Please give back word for word the lines of the material below between the line containing "## Question 9" and the line containing "In our previous", inclusive.

-*-*-

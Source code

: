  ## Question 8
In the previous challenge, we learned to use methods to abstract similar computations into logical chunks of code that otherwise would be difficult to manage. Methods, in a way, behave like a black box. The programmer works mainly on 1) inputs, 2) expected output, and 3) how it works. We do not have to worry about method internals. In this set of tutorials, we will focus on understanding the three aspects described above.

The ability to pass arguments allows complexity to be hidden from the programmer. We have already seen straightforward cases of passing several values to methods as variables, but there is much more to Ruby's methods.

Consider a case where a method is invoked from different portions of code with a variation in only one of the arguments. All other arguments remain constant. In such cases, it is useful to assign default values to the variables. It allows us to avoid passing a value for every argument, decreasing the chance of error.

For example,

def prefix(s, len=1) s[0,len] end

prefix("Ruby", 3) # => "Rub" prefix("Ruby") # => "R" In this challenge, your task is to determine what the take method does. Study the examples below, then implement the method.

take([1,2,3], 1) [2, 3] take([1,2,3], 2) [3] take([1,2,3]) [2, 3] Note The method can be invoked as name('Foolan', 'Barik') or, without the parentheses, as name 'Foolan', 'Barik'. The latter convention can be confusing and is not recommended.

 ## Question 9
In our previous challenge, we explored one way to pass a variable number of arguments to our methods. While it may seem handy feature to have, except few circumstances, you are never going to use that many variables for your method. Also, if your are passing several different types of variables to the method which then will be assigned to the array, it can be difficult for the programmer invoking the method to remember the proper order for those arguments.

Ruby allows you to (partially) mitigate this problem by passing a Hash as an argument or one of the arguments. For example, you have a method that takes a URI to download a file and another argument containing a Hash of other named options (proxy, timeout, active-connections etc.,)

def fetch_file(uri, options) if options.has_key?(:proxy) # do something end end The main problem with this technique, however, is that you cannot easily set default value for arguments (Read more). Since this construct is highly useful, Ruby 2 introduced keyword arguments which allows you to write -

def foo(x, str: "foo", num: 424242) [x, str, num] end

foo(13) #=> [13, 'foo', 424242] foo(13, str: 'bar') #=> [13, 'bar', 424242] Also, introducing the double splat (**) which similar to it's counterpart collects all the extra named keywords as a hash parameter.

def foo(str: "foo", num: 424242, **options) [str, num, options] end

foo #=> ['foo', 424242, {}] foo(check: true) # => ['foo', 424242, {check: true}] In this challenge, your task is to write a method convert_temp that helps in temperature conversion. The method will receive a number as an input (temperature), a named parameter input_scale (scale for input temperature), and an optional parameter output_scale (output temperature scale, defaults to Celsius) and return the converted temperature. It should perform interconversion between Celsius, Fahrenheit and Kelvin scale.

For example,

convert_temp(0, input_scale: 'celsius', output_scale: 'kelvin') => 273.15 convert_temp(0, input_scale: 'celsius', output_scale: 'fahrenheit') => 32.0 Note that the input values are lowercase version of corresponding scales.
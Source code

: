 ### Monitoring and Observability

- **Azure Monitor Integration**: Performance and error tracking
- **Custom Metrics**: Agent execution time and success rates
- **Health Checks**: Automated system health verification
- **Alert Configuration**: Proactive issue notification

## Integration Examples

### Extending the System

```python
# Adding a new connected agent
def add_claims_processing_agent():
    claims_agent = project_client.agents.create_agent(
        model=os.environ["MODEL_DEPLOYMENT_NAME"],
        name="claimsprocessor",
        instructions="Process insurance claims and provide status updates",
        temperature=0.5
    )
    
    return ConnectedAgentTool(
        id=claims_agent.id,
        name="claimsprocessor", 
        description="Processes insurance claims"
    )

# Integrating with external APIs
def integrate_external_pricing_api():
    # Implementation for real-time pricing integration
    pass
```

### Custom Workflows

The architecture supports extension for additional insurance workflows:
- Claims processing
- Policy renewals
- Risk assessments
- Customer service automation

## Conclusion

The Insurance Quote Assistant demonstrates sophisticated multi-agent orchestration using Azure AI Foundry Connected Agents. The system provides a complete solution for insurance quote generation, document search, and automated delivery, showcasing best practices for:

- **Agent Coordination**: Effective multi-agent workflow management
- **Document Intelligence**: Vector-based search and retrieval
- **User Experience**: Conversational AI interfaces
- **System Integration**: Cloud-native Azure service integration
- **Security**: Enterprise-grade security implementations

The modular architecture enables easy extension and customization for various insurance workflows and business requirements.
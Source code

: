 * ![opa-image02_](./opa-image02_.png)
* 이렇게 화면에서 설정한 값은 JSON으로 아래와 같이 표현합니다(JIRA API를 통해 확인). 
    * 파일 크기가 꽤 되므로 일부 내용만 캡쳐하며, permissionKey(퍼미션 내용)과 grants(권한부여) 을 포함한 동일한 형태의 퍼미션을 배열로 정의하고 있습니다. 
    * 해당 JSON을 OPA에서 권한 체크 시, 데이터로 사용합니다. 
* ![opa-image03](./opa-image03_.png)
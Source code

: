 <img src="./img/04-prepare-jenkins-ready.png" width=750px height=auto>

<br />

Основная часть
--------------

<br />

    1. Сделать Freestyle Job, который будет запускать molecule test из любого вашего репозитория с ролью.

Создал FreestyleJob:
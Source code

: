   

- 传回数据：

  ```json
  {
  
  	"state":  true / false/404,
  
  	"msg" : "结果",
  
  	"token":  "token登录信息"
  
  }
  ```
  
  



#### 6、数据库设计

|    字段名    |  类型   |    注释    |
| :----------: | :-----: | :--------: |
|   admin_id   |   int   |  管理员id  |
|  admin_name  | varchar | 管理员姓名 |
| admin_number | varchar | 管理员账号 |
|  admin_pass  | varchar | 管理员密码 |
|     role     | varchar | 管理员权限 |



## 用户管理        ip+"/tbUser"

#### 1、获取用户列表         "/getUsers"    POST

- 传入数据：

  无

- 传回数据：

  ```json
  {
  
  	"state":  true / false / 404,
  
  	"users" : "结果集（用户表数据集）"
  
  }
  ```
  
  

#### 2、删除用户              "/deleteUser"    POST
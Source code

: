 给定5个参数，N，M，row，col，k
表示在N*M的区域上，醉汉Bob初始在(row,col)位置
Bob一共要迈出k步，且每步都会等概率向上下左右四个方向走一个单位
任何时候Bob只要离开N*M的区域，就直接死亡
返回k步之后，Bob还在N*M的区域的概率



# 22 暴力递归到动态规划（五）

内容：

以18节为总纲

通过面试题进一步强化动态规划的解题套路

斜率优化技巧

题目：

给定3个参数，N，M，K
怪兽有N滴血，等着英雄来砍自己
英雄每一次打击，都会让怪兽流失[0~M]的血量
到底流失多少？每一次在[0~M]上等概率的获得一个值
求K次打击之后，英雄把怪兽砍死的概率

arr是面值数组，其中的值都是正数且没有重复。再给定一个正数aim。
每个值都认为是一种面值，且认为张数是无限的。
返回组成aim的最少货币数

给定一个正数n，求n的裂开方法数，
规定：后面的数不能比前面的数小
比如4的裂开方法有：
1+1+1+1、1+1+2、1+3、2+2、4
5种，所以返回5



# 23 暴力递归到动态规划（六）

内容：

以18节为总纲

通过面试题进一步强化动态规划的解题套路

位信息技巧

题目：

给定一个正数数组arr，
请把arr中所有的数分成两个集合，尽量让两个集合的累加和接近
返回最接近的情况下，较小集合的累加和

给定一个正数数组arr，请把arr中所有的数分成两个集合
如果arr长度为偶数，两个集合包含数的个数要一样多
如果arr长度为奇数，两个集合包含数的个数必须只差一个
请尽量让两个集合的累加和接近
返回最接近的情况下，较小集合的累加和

-*-*-

◆ COMPLETED TASK:
 ## Question 9
In our previous challenge, we explored one way to pass a variable number of arguments to our methods. While it may seem handy feature to have, except few circumstances, you are never going to use that many variables for your method. Also, if your are passing several different types of variables to the method which then will be assigned to the array, it can be difficult for the programmer invoking the method to remember the proper order for those arguments.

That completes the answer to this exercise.